*** Opening of Data supplied ***
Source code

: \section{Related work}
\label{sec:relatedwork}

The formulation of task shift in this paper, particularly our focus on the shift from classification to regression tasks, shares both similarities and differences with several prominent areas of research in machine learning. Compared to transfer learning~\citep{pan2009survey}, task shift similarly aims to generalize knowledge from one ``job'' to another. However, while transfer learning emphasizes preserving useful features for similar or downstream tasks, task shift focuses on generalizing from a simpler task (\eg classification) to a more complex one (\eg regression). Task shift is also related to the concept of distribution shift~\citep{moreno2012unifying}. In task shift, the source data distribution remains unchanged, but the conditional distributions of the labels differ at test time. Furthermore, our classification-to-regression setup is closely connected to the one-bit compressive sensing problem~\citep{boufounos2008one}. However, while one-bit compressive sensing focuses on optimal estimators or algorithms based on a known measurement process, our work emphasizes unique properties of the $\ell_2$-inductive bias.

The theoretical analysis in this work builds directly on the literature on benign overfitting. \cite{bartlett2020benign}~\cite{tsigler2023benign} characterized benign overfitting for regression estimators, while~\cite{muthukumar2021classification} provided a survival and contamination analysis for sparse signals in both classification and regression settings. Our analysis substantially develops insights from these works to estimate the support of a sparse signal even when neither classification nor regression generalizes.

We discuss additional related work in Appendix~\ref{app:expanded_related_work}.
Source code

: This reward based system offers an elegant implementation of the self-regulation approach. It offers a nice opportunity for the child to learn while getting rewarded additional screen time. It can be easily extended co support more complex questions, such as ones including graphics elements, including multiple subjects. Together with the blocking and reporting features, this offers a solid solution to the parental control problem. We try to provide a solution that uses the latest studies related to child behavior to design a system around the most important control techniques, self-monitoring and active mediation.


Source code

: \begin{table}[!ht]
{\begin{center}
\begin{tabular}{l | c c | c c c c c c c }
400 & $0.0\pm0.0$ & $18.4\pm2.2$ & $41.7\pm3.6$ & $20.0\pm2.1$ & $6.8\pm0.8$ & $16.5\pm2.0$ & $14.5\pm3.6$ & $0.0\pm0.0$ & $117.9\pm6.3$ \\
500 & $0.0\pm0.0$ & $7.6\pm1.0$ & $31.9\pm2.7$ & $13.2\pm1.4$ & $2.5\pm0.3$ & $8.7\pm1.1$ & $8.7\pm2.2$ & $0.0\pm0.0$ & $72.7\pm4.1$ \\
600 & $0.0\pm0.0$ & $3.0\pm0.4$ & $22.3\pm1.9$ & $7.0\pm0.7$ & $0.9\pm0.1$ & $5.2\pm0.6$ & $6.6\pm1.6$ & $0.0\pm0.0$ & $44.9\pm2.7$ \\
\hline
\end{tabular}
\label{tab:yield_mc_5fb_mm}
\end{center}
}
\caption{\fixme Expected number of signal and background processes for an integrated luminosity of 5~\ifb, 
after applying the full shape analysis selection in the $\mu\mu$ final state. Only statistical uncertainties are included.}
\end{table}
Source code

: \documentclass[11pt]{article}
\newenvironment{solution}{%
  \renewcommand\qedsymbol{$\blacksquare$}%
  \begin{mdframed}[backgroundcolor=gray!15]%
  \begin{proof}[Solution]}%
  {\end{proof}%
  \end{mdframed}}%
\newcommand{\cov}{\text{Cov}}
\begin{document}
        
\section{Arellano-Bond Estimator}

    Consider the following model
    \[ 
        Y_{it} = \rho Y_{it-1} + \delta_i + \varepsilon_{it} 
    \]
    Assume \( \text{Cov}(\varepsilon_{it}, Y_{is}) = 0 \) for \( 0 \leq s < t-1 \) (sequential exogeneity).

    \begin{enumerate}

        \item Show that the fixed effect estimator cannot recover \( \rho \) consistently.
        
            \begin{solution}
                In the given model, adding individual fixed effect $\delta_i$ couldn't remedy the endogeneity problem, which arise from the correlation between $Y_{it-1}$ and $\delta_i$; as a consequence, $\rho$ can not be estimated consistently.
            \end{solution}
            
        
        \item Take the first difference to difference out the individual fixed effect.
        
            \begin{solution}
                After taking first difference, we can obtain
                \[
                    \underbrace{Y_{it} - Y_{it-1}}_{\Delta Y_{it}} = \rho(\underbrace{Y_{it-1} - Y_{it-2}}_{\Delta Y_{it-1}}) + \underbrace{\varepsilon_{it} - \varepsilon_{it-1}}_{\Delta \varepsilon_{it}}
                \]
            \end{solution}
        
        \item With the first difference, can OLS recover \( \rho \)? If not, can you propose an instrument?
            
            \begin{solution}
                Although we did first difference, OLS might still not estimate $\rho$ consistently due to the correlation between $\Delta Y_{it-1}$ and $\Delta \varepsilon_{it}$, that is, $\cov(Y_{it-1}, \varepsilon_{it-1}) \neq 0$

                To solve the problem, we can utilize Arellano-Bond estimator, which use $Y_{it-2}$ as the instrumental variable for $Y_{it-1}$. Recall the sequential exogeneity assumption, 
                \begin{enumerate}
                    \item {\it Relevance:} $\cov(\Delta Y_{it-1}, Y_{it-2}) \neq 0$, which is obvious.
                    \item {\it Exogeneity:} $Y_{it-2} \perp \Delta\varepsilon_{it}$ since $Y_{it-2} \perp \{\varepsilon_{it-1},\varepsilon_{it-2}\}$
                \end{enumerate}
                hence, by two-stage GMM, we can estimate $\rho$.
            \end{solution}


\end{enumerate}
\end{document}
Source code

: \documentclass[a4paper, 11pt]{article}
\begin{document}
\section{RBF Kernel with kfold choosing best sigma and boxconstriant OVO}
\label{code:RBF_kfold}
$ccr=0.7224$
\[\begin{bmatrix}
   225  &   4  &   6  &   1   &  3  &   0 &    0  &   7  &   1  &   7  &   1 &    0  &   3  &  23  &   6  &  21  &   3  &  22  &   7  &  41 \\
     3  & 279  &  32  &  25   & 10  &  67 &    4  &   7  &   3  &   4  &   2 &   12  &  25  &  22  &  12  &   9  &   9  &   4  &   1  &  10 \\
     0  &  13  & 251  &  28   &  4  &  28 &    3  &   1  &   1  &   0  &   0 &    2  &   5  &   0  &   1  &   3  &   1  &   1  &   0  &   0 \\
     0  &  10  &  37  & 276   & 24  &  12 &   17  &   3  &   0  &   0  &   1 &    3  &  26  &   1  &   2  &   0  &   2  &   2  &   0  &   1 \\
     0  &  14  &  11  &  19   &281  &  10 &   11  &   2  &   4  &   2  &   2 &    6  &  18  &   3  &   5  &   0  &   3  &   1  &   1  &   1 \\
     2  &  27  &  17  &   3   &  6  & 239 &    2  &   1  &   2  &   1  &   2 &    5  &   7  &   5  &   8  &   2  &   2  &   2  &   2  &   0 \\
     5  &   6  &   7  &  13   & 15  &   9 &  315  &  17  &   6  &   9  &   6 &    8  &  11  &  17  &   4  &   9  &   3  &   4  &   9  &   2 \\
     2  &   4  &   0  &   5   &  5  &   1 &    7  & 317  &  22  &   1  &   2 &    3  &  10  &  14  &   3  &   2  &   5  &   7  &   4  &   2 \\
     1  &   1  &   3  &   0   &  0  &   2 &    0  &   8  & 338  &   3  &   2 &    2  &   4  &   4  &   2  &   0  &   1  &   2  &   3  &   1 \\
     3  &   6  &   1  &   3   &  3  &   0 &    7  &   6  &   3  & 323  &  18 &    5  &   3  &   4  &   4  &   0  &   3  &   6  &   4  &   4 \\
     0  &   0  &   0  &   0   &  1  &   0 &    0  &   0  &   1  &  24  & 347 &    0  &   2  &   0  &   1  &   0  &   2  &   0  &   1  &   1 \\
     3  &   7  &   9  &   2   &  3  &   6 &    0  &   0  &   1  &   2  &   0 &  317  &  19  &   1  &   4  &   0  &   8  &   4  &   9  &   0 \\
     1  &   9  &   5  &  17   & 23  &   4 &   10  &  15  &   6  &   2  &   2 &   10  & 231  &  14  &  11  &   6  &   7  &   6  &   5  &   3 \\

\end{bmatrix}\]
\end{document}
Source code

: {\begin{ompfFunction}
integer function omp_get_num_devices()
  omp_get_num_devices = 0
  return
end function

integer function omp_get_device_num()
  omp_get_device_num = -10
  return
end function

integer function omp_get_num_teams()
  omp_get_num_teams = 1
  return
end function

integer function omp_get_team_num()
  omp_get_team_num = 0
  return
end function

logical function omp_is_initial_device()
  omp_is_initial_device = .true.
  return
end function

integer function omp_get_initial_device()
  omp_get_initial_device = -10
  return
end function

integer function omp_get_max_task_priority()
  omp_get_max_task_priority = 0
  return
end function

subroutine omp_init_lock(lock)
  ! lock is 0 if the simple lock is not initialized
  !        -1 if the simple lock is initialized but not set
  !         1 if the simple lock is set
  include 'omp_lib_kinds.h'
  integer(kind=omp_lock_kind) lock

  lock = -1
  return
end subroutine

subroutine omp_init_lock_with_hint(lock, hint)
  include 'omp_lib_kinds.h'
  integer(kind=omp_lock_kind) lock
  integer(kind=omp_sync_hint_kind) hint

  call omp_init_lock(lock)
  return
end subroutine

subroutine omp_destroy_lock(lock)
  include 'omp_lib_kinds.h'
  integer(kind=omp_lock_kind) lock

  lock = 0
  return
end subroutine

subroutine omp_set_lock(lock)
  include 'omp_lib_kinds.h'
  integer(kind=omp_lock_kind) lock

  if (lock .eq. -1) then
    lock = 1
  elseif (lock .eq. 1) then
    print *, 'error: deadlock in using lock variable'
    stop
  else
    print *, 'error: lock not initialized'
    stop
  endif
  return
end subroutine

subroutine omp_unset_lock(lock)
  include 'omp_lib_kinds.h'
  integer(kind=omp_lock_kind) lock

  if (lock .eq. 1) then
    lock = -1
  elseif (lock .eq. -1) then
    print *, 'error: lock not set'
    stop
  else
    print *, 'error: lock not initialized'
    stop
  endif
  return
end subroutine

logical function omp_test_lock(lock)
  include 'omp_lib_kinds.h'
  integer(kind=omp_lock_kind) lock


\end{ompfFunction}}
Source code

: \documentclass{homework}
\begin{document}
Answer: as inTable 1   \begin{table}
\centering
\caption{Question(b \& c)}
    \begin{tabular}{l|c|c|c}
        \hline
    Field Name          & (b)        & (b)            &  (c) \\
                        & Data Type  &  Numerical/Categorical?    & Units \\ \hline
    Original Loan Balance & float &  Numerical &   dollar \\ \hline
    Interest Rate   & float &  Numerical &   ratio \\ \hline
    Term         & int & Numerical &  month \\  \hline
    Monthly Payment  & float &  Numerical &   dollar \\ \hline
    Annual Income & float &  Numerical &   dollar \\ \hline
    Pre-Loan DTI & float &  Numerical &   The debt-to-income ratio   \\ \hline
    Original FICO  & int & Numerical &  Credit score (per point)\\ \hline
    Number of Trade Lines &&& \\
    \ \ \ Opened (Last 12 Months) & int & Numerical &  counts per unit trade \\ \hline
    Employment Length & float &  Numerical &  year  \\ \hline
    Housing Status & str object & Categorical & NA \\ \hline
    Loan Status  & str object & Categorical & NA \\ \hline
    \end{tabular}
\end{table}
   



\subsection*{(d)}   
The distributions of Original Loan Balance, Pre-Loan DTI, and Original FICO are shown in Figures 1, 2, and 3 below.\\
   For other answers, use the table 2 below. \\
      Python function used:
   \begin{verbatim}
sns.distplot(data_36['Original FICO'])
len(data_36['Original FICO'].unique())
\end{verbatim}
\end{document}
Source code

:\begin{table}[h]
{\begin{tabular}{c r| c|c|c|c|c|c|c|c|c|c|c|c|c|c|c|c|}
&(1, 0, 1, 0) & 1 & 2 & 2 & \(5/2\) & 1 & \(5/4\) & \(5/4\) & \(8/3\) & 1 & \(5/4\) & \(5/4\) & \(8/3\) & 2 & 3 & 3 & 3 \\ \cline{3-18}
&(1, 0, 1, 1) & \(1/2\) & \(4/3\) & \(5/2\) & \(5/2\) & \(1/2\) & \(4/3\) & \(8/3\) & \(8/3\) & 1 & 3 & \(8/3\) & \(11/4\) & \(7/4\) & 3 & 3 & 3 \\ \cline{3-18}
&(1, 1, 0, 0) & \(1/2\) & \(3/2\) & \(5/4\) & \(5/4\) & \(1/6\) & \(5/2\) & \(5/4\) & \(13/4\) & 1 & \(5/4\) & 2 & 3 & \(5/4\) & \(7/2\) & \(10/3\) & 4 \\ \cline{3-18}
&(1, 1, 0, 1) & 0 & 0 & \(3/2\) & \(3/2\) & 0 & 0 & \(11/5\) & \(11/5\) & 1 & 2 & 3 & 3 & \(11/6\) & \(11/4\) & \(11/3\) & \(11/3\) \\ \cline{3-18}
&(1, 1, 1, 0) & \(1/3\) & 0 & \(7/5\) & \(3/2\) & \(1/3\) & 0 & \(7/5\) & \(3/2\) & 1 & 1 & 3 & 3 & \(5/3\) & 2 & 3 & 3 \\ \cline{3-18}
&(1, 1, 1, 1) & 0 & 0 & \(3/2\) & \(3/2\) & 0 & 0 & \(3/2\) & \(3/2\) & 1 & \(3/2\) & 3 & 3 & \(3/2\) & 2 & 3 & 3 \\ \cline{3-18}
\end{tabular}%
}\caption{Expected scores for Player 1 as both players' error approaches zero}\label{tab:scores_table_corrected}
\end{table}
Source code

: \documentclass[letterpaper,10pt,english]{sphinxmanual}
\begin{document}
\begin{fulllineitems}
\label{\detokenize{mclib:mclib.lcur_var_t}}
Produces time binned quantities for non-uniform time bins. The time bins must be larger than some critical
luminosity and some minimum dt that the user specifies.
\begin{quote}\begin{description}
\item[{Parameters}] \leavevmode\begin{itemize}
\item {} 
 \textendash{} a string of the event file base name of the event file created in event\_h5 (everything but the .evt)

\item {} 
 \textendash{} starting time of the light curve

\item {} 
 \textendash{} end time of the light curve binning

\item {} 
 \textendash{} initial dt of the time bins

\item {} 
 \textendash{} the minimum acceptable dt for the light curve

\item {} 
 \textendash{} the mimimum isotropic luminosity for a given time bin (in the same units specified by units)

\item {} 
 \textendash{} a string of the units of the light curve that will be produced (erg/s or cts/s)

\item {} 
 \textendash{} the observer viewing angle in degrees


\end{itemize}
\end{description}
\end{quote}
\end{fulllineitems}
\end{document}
*** Close of Data supplied ***
Aim of the exercise: Your task is to gather all lines from the entries above that hold the word "Categorical".

Response to the exercise:
                        & Data Type  &  Numerical/Categorical?    & Units \\ \hline
    Housing Status & str object & Categorical & NA \\ \hline
    Loan Status  & str object & Categorical & NA \\ \hline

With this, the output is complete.